What you should do
In the entries below, find the lines with the word "local" and copy them.

************

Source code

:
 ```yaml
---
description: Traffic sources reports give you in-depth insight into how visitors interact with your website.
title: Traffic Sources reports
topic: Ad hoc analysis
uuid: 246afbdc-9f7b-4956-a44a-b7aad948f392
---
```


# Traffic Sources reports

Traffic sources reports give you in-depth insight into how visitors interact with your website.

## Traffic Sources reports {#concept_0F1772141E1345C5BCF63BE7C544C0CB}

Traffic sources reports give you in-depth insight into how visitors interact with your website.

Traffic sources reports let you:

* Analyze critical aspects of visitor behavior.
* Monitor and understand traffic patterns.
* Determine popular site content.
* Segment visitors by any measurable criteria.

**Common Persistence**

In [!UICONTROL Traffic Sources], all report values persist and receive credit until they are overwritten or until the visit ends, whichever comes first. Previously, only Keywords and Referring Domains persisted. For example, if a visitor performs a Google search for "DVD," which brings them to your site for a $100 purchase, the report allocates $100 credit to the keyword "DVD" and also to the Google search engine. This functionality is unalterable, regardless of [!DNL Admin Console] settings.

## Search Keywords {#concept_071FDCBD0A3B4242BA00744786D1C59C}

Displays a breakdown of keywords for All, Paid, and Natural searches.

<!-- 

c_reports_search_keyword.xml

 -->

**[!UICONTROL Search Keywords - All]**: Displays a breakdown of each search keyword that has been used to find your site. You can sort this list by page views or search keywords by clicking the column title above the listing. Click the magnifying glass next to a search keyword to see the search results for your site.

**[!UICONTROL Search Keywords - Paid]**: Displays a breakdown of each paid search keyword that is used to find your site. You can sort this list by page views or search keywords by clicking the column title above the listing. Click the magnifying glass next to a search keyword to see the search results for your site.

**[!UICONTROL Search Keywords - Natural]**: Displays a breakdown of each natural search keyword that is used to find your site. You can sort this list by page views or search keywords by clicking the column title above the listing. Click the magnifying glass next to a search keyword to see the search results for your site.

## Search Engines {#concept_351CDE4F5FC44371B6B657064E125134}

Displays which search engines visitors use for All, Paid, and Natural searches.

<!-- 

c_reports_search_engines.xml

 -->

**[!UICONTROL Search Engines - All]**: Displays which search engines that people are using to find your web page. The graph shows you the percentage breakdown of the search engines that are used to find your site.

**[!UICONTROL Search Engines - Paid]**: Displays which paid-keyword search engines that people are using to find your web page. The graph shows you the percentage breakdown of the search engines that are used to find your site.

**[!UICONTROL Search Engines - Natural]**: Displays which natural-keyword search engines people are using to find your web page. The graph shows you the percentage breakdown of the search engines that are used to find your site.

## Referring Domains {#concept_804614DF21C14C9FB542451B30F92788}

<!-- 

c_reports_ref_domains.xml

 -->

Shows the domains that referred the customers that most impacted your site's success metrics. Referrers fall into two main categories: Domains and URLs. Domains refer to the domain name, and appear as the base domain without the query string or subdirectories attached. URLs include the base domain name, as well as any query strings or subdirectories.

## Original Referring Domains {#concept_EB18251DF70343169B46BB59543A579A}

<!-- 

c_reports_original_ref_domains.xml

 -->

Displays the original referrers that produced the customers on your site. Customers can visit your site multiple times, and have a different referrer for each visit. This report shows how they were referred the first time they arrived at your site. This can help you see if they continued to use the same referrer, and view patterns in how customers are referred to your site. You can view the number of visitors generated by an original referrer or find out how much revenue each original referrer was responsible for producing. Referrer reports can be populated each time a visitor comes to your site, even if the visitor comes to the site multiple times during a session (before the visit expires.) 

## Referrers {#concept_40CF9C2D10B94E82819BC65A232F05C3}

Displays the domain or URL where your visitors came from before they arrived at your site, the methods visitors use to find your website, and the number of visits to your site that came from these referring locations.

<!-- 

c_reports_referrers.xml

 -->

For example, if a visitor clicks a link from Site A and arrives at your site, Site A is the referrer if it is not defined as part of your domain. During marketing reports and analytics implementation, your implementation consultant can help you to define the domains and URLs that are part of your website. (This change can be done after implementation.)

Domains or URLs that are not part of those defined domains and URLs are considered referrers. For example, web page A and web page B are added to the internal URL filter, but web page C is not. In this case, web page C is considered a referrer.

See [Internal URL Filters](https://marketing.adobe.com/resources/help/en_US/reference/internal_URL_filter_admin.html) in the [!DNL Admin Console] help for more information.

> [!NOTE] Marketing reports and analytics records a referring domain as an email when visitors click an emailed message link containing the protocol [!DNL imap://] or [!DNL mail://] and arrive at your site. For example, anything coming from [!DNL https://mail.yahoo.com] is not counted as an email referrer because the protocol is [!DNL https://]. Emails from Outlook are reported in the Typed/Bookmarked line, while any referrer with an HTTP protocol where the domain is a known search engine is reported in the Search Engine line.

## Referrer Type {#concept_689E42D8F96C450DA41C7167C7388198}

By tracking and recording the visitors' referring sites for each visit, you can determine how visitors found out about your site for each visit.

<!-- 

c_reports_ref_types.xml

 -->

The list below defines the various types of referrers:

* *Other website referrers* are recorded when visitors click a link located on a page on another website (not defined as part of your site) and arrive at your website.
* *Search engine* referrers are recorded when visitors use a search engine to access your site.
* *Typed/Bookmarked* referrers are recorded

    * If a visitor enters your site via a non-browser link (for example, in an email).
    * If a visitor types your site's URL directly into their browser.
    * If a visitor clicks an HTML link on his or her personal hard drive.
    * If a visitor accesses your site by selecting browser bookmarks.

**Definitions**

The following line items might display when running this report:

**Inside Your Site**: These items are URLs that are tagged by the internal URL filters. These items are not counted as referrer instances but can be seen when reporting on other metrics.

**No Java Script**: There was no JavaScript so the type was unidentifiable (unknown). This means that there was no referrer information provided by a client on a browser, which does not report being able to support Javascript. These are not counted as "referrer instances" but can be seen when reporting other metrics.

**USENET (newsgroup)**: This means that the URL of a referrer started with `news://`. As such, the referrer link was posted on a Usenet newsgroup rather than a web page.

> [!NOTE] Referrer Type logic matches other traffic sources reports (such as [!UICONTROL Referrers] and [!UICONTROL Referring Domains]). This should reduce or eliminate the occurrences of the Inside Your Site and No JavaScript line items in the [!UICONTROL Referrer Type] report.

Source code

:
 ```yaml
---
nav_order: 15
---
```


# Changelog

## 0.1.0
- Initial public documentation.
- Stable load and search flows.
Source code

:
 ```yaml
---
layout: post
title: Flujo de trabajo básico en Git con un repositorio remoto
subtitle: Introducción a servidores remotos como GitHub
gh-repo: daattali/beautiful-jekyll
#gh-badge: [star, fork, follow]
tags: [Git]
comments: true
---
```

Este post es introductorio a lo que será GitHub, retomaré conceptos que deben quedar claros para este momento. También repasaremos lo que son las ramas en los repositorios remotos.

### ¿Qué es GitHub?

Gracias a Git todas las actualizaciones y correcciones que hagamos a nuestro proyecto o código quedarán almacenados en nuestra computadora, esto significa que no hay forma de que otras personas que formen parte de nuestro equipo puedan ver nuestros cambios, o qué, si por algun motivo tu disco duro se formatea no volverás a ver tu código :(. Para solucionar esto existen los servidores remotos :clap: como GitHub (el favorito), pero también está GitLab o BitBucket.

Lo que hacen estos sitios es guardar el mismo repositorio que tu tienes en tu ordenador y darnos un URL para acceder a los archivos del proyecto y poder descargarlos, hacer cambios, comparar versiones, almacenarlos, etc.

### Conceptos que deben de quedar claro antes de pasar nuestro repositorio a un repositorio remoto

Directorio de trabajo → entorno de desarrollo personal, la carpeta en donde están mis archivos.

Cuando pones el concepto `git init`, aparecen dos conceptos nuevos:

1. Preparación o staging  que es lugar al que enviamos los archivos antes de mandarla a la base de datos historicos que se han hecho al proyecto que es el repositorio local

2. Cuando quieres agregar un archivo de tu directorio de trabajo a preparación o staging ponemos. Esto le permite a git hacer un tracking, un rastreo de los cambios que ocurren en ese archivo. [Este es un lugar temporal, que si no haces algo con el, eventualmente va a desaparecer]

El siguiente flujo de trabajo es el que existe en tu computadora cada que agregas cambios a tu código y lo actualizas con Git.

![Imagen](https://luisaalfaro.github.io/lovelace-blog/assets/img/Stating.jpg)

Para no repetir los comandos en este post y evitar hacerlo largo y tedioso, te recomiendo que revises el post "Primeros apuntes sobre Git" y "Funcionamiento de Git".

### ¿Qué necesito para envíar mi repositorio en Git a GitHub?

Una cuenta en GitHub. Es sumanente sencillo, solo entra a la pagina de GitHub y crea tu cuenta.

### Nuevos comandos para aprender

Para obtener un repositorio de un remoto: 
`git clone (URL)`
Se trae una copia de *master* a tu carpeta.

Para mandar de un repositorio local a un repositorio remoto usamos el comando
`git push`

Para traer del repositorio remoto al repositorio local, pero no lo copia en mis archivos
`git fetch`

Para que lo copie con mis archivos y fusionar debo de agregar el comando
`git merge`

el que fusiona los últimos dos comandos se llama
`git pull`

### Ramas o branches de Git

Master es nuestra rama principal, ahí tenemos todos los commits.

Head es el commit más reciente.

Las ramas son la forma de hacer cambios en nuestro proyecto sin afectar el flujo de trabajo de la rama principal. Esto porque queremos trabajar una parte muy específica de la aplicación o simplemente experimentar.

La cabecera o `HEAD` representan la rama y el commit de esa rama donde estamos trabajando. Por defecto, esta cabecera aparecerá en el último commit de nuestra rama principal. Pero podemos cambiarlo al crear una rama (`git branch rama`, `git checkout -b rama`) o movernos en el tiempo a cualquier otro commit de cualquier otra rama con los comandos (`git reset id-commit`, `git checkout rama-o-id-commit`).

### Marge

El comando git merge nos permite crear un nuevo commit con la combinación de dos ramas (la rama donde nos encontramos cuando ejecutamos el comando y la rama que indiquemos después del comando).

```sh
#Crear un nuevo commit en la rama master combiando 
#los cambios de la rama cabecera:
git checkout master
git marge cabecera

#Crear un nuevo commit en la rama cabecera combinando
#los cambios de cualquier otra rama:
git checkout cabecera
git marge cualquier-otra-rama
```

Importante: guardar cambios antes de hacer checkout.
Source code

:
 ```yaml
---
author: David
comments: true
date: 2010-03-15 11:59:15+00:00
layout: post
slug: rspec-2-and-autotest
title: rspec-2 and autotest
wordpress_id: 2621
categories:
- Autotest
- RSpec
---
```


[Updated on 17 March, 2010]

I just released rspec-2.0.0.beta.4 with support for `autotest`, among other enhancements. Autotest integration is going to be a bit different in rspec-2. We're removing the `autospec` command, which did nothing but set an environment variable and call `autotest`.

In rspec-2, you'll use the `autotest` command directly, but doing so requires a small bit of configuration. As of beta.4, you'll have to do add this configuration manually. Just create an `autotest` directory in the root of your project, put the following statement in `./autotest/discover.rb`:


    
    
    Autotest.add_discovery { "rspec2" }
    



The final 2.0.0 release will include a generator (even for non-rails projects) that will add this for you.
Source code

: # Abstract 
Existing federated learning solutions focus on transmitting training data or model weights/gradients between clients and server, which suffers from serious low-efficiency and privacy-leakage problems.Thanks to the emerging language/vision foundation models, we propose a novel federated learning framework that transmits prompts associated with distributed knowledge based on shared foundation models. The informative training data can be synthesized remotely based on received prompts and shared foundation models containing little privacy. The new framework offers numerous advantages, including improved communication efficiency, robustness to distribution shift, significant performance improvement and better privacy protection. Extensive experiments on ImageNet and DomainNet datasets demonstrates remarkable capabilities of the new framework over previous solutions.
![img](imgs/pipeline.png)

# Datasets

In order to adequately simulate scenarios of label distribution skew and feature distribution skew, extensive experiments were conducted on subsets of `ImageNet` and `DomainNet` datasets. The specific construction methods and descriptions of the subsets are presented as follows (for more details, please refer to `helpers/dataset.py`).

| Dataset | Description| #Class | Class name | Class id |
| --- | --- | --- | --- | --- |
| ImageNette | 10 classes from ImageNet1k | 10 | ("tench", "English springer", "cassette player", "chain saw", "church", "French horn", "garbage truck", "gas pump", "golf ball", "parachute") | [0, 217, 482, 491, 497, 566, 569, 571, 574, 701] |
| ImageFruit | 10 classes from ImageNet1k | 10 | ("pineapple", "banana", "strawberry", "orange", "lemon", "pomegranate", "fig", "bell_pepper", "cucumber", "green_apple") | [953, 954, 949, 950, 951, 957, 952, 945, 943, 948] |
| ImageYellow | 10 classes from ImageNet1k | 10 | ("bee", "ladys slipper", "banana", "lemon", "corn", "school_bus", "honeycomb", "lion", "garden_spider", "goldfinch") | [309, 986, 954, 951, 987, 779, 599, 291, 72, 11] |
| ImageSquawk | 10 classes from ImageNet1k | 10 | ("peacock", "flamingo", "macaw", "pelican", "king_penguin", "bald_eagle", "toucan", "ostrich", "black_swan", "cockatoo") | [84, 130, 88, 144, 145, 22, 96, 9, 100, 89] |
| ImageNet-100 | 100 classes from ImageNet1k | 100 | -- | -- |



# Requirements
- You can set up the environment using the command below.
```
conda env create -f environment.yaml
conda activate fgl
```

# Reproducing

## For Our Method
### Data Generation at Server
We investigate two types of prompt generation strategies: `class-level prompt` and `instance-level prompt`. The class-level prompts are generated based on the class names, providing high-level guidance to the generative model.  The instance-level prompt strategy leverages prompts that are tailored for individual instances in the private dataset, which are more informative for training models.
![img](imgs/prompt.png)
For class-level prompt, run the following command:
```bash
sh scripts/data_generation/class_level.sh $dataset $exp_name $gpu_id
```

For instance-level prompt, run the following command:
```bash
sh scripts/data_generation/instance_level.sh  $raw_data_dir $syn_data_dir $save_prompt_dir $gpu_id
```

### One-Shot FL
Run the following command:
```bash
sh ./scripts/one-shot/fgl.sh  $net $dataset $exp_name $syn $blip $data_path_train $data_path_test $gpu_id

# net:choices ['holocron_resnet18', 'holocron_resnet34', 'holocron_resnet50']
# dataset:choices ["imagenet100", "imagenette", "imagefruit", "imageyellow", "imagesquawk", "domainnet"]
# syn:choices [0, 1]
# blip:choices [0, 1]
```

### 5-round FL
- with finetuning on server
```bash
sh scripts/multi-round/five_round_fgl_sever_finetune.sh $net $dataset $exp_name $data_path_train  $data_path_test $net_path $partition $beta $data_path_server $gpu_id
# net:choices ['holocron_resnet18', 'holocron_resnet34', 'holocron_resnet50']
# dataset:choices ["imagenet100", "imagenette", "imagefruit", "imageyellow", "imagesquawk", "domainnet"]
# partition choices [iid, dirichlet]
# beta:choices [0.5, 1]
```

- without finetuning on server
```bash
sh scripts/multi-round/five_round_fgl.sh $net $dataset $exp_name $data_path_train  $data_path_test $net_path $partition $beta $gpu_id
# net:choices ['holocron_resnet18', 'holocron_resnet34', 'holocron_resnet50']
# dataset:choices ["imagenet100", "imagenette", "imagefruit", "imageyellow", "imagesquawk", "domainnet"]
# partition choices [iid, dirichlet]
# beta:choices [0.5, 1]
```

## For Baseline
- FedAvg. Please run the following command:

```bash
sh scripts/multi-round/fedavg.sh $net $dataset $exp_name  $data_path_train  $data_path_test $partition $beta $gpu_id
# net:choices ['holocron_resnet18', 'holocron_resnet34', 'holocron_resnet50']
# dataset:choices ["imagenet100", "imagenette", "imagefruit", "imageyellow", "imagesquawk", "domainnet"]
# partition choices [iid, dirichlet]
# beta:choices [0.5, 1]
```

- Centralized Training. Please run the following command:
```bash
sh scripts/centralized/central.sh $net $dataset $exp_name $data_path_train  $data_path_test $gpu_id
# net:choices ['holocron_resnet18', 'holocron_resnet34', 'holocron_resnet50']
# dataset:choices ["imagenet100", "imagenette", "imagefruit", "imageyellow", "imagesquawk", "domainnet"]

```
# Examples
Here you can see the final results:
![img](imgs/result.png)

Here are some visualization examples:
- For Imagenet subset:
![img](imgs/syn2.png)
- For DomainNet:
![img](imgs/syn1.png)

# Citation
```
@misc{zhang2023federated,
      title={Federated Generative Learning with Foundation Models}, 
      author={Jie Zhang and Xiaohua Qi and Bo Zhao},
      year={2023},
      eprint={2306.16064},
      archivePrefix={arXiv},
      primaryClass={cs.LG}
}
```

************

Written answer
1. Preparación o staging  que es lugar al que enviamos los archivos antes de mandarla a la base de datos historicos que se han hecho al proyecto que es el repositorio local
Para mandar de un repositorio local a un repositorio remoto usamos el comando
Para traer del repositorio remoto al repositorio local, pero no lo copia en mis archivos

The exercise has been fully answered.